Task inputs Start Marker

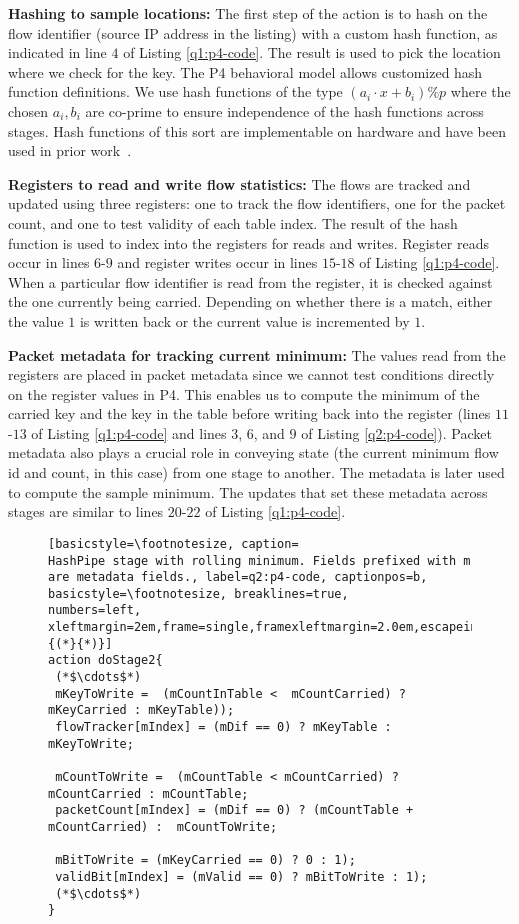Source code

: \noindent \textbf{Hashing to sample locations:} The first step of the action is
to hash on the flow identifier (source IP address in the listing) with a custom
hash function, as indicated in line $4$ of Listing \ref{q1:p4-code}. The result
is used to pick the location where we check for the key. The P4
behavioral model \cite{p4-bm} allows customized hash function definitions. We
use hash functions of the type $(a_i\cdot x + b_i)\%p$ where the chosen $a_i,
b_i$ are co-prime to ensure independence of the hash functions across
stages. Hash functions of this sort are implementable on hardware and have
been used in prior work~\cite{univmon,li2016flowradar}.

\noindent \textbf{Registers to read and write flow statistics:} The flows are
tracked and updated using three registers: one to track the flow identifiers,
one for the packet count, and one to test validity of each table index. The
result of the hash function is used to index into the registers for reads and
writes. Register reads occur in lines $6$-$9$ and register writes occur in lines
$15$-$18$ of Listing \ref{q1:p4-code}. When a particular flow identifier is read
from the register, it is checked against the one currently being
carried. Depending on whether there is a match, either the value $1$ is written
back or the current value is incremented by $1$.

\noindent \textbf{Packet metadata for tracking current minimum:} The values read
from the registers are placed in packet metadata since we cannot test conditions
directly on the register values in P4. This enables us to compute the minimum of
the carried key and the key in the table before writing back into the register
(lines $11$-$13$ of Listing \ref{q1:p4-code} and lines $3$, $6$, and $9$ of
Listing \ref{q2:p4-code}). Packet metadata also plays a crucial role in
conveying state (the current minimum flow id and count, in this case) from one
stage to
another. The metadata is later used to compute the sample minimum. The updates
that
set these
metadata across stages are similar to lines $20$-$22$ of Listing
\ref{q1:p4-code}.

\begin{figure}
 \begin{lstlisting}[basicstyle=\footnotesize, caption=
HashPipe stage with rolling minimum. Fields prefixed with m are metadata fields., label=q2:p4-code, captionpos=b, basicstyle=\footnotesize, breaklines=true,
numbers=left, xleftmargin=2em,frame=single,framexleftmargin=2.0em,escapeinside={(*}{*)}]
action doStage2{
 (*$\cdots$*)
 mKeyToWrite =  (mCountInTable <  mCountCarried) ? mKeyCarried : mKeyTable));
 flowTracker[mIndex] = (mDif == 0) ? mKeyTable : mKeyToWrite;

 mCountToWrite =  (mCountTable < mCountCarried) ? mCountCarried : mCountTable;
 packetCount[mIndex] = (mDif == 0) ? (mCountTable + mCountCarried) :  mCountToWrite;

 mBitToWrite = (mKeyCarried == 0) ? 0 : 1);
 validBit[mIndex] = (mValid == 0) ? mBitToWrite : 1);
 (*$\cdots$*)
}
\end{lstlisting}
\end{figure}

Task inputs End Marker

_What you need to do_.
The lines from the beginning of the listing above through the line holding "function definitions. We" are to be duplicated exactly, and the pictures omitted.

_Expected answer_.
Source code

: \noindent \textbf{Hashing to sample locations:} The first step of the action is
to hash on the flow identifier (source IP address in the listing) with a custom
hash function, as indicated in line $4$ of Listing \ref{q1:p4-code}. The result
is used to pick the location where we check for the key. The P4
behavioral model \cite{p4-bm} allows customized hash function definitions. We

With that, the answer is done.